• Source texts of formatted documents:
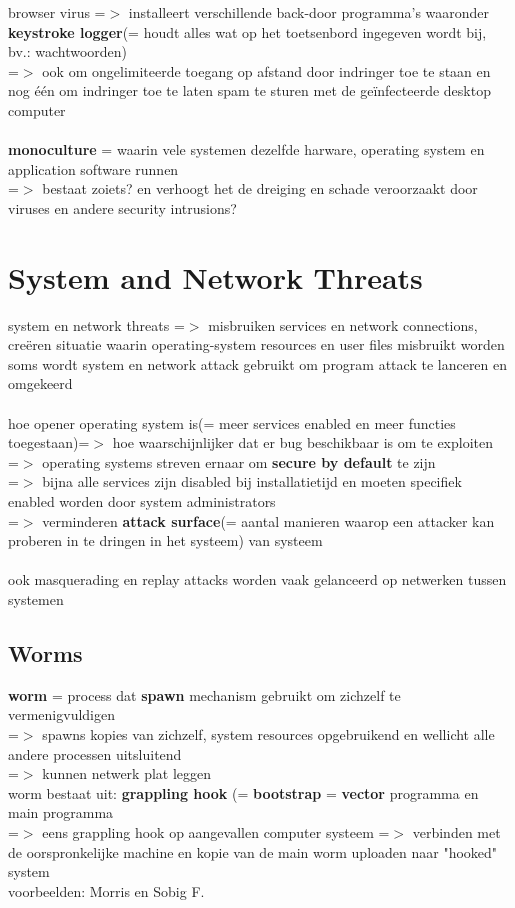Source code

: \documentclass{report}
\begin{document}
browser virus =$>$ installeert verschillende back-door programma's waaronder \textbf{keystroke logger}(= houdt alles wat op het toetsenbord ingegeven wordt bij, bv.: wachtwoorden)
\\=$>$ ook om ongelimiteerde toegang op afstand door indringer toe te staan en nog \'e\'en om indringer toe te laten spam te sturen met de geïnfecteerde desktop computer
\\
\\\textbf{monoculture} = waarin vele systemen dezelfde harware, operating system en application software runnen
\\=$>$ bestaat zoiets? en verhoogt het de dreiging en schade veroorzaakt door viruses en andere security intrusions?

\section{System and Network Threats}
system en network threats =$>$ misbruiken services en network connections, cre\"eren situatie waarin operating-system resources en user files misbruikt worden
\\soms wordt system en network attack gebruikt om program attack te lanceren en omgekeerd
\\
\\hoe opener operating system is(= meer services enabled en meer functies toegestaan)=$>$ hoe waarschijnlijker dat er bug beschikbaar is om te exploiten
\\=$>$ operating systems streven ernaar om \textbf{secure by default} te zijn
\\=$>$ bijna alle services zijn disabled bij installatietijd en moeten specifiek enabled worden door system administrators
\\=$>$ verminderen \textbf{attack surface}(= aantal manieren waarop een attacker kan proberen in te dringen in het systeem) van systeem
\\
\\ook masquerading en replay attacks worden vaak gelanceerd op netwerken tussen systemen

\subsection{Worms}
\textbf{worm} = process dat \textbf{spawn} mechanism gebruikt om zichzelf te vermenigvuldigen
\\=$>$ spawns kopies van zichzelf, system resources opgebruikend en wellicht alle andere processen uitsluitend
\\=$>$ kunnen netwerk plat leggen
\\worm bestaat uit: \textbf{grappling hook} (= \textbf{bootstrap} = \textbf{vector} programma en main programma
\\=$>$ eens grappling hook op aangevallen computer systeem =$>$ verbinden met de oorspronkelijke machine en kopie van de main worm uploaden naar "hooked" system
\\voorbeelden: Morris en Sobig F.
\end{document}
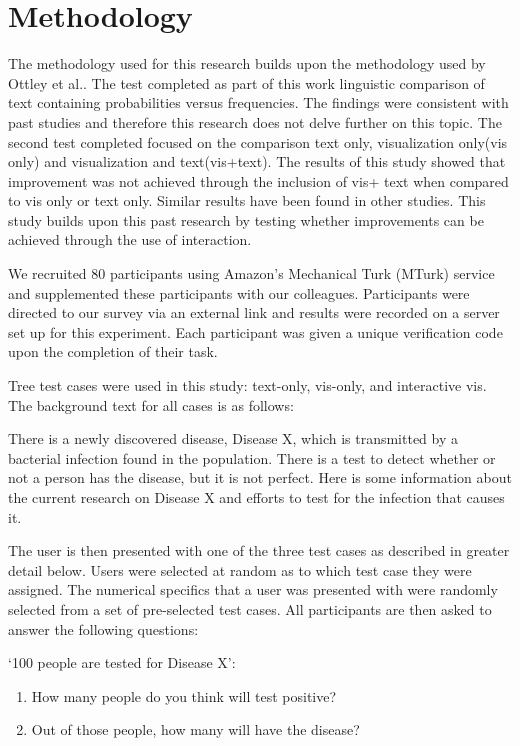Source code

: \section{Methodology}
The methodology used for this research builds upon the methodology used by
Ottley et al.\cite{Ottley2016}. The test completed as part of this work 
linguistic comparison of text containing probabilities versus frequencies.
The findings were consistent with past studies and therefore this research
does not delve further on this topic. The second test completed focused on
the comparison text only, visualization only(vis only) and visualization and
text(vis+text). The results of this study showed that improvement was not
achieved through the inclusion of vis+ text when compared to vis only or text
only. Similar results have been found in other studies. This study builds
upon this past research by testing whether improvements can be achieved
through the use of interaction.

We recruited 80 participants using Amazon's Mechanical Turk (MTurk) service and supplemented these participants with our colleagues. Participants were directed to our survey via an external link and results were recorded on a server set up for this experiment. Each participant was given a unique verification code upon the completion of their task. 

Tree test cases were used in this study: text-only, vis-only, and interactive vis. The background text for all cases is as follows:

\begin{displayquote}
    There is a newly discovered disease, Disease X, which is transmitted by a bacterial infection found in the population. There is a test to detect whether or not a person has the disease, but it is not perfect. Here is some information about the current research on Disease X and efforts to test for the infection that causes it.
\end{displayquote}

The user is then presented with one of the three test cases as described in greater detail below. Users were selected at random as to which test case they were assigned. The numerical specifics that a user was presented with were randomly selected from a set of pre-selected test cases. All participants are then asked to answer the following questions:

‘100 people are tested for Disease X’:
\begin{enumerate}
    \item How many people do you think will test positive?
    \item Out of those people, how many will have the disease? 
\end{enumerate}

• GOAL OF THE EXERCISE:
Omitting the pictures, repeat all entries exactly.

• RESPONSE:
Source code

: \documentclass{report}
\begin{document}
browser virus =$>$ installeert verschillende back-door programma's waaronder \textbf{keystroke logger}(= houdt alles wat op het toetsenbord ingegeven wordt bij, bv.: wachtwoorden)
\\=$>$ ook om ongelimiteerde toegang op afstand door indringer toe te staan en nog \'e\'en om indringer toe te laten spam te sturen met de geïnfecteerde desktop computer
\\
\\\textbf{monoculture} = waarin vele systemen dezelfde harware, operating system en application software runnen
\\=$>$ bestaat zoiets? en verhoogt het de dreiging en schade veroorzaakt door viruses en andere security intrusions?

\section{System and Network Threats}
system en network threats =$>$ misbruiken services en network connections, cre\"eren situatie waarin operating-system resources en user files misbruikt worden
\\soms wordt system en network attack gebruikt om program attack te lanceren en omgekeerd
\\
\\hoe opener operating system is(= meer services enabled en meer functies toegestaan)=$>$ hoe waarschijnlijker dat er bug beschikbaar is om te exploiten
\\=$>$ operating systems streven ernaar om \textbf{secure by default} te zijn
\\=$>$ bijna alle services zijn disabled bij installatietijd en moeten specifiek enabled worden door system administrators
\\=$>$ verminderen \textbf{attack surface}(= aantal manieren waarop een attacker kan proberen in te dringen in het systeem) van systeem
\\
\\ook masquerading en replay attacks worden vaak gelanceerd op netwerken tussen systemen

\subsection{Worms}
\textbf{worm} = process dat \textbf{spawn} mechanism gebruikt om zichzelf te vermenigvuldigen
\\=$>$ spawns kopies van zichzelf, system resources opgebruikend en wellicht alle andere processen uitsluitend
\\=$>$ kunnen netwerk plat leggen
\\worm bestaat uit: \textbf{grappling hook} (= \textbf{bootstrap} = \textbf{vector} programma en main programma
\\=$>$ eens grappling hook op aangevallen computer systeem =$>$ verbinden met de oorspronkelijke machine en kopie van de main worm uploaden naar "hooked" system
\\voorbeelden: Morris en Sobig F.
\end{document}
Source code

: \section{Methodology}
The methodology used for this research builds upon the methodology used by
Ottley et al.\cite{Ottley2016}. The test completed as part of this work 
linguistic comparison of text containing probabilities versus frequencies.
The findings were consistent with past studies and therefore this research
does not delve further on this topic. The second test completed focused on
the comparison text only, visualization only(vis only) and visualization and
text(vis+text). The results of this study showed that improvement was not
achieved through the inclusion of vis+ text when compared to vis only or text
only. Similar results have been found in other studies. This study builds
upon this past research by testing whether improvements can be achieved
through the use of interaction.

We recruited 80 participants using Amazon's Mechanical Turk (MTurk) service and supplemented these participants with our colleagues. Participants were directed to our survey via an external link and results were recorded on a server set up for this experiment. Each participant was given a unique verification code upon the completion of their task. 

Tree test cases were used in this study: text-only, vis-only, and interactive vis. The background text for all cases is as follows:

\begin{displayquote}
    There is a newly discovered disease, Disease X, which is transmitted by a bacterial infection found in the population. There is a test to detect whether or not a person has the disease, but it is not perfect. Here is some information about the current research on Disease X and efforts to test for the infection that causes it.
\end{displayquote}

The user is then presented with one of the three test cases as described in greater detail below. Users were selected at random as to which test case they were assigned. The numerical specifics that a user was presented with were randomly selected from a set of pre-selected test cases. All participants are then asked to answer the following questions:

‘100 people are tested for Disease X’:
\begin{enumerate}
    \item How many people do you think will test positive?
    \item Out of those people, how many will have the disease? 
\end{enumerate}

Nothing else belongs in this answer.